In the United Kingdom, the word turtle is used for water-dwelling species, including ones known in the US as terrapins, but not for terrestrial species, which are known only as tortoises.
The word chelonian is popular among veterinarians, scientists, and conservationists working with these animals as a catch-all name for any member of the superorder Chelonia, which includes all turtles living and extinct, as well as their immediate ancestors. Chelonia is based on the Greek word for turtles, χελώνη chelone; Greek χέλυς chelys "tortoise" is also used in the formation of scientific names of chelonians. Testudines, on the other hand, is based on the Latin word for tortoise, testudo. Terrapin comes from an Algonquian word for turtle.

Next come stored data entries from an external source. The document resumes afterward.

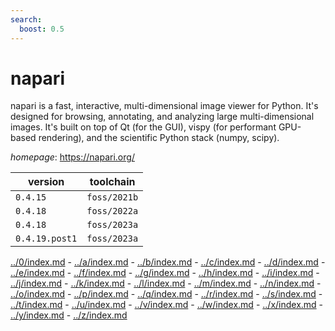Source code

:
 ```yaml
---
search:
  boost: 0.5
---
```

# napari

napari is a fast, interactive, multi-dimensional image viewer for Python. It's   designed for browsing, annotating, and analyzing large multi-dimensional images. It's built on top of Qt (for the GUI), vispy (for performant GPU-based           rendering), and the scientific Python stack (numpy, scipy).

*homepage*: <https://napari.org/>

version | toolchain
--------|----------
``0.4.15`` | ``foss/2021b``
``0.4.18`` | ``foss/2022a``
``0.4.18`` | ``foss/2023a``
``0.4.19.post1`` | ``foss/2023a``

[../0/index.md](0) - [../a/index.md](a) - [../b/index.md](b) - [../c/index.md](c) - [../d/index.md](d) - [../e/index.md](e) - [../f/index.md](f) - [../g/index.md](g) - [../h/index.md](h) - [../i/index.md](i) - [../j/index.md](j) - [../k/index.md](k) - [../l/index.md](l) - [../m/index.md](m) - [../n/index.md](n) - [../o/index.md](o) - [../p/index.md](p) - [../q/index.md](q) - [../r/index.md](r) - [../s/index.md](s) - [../t/index.md](t) - [../u/index.md](u) - [../v/index.md](v) - [../w/index.md](w) - [../x/index.md](x) - [../y/index.md](y) - [../z/index.md](z)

This article uses "turtle" for the entire order, which is a single clade.
Anatomy and morphology
The largest living chelonian is the leatherback sea turtle (Dermochelys coriacea), which reaches a shell length of 200 cm (6.6 ft) and can reach a weight of over 900 kg (2,000 lb). Freshwater turtles are generally smaller. The largest terrestrial species, the Asian softshell turtle (Pelochelys cantorii), produced a few individuals up to 200 cm (6.6 ft). This dwarfs the better-known alligator snapping turtle, the largest chelonian in North America, which attains a shell length of up to 80 cm (2.6 ft) and weighs as much as 113.4 kg (250 lb). Giant tortoises of the genera Geochelone, Meiolania, and others were relatively widely distributed around the world into prehistoric times, and are known to have existed in North and South America, Australia, and Africa. They became extinct as humans appeared, and it is assumed humans hunted them for food. The only surviving giant tortoises are on the Seychelles and Galápagos Islands. They can grow to over 130 cm (51 in) in length, and weigh about 300 kg (660 lb).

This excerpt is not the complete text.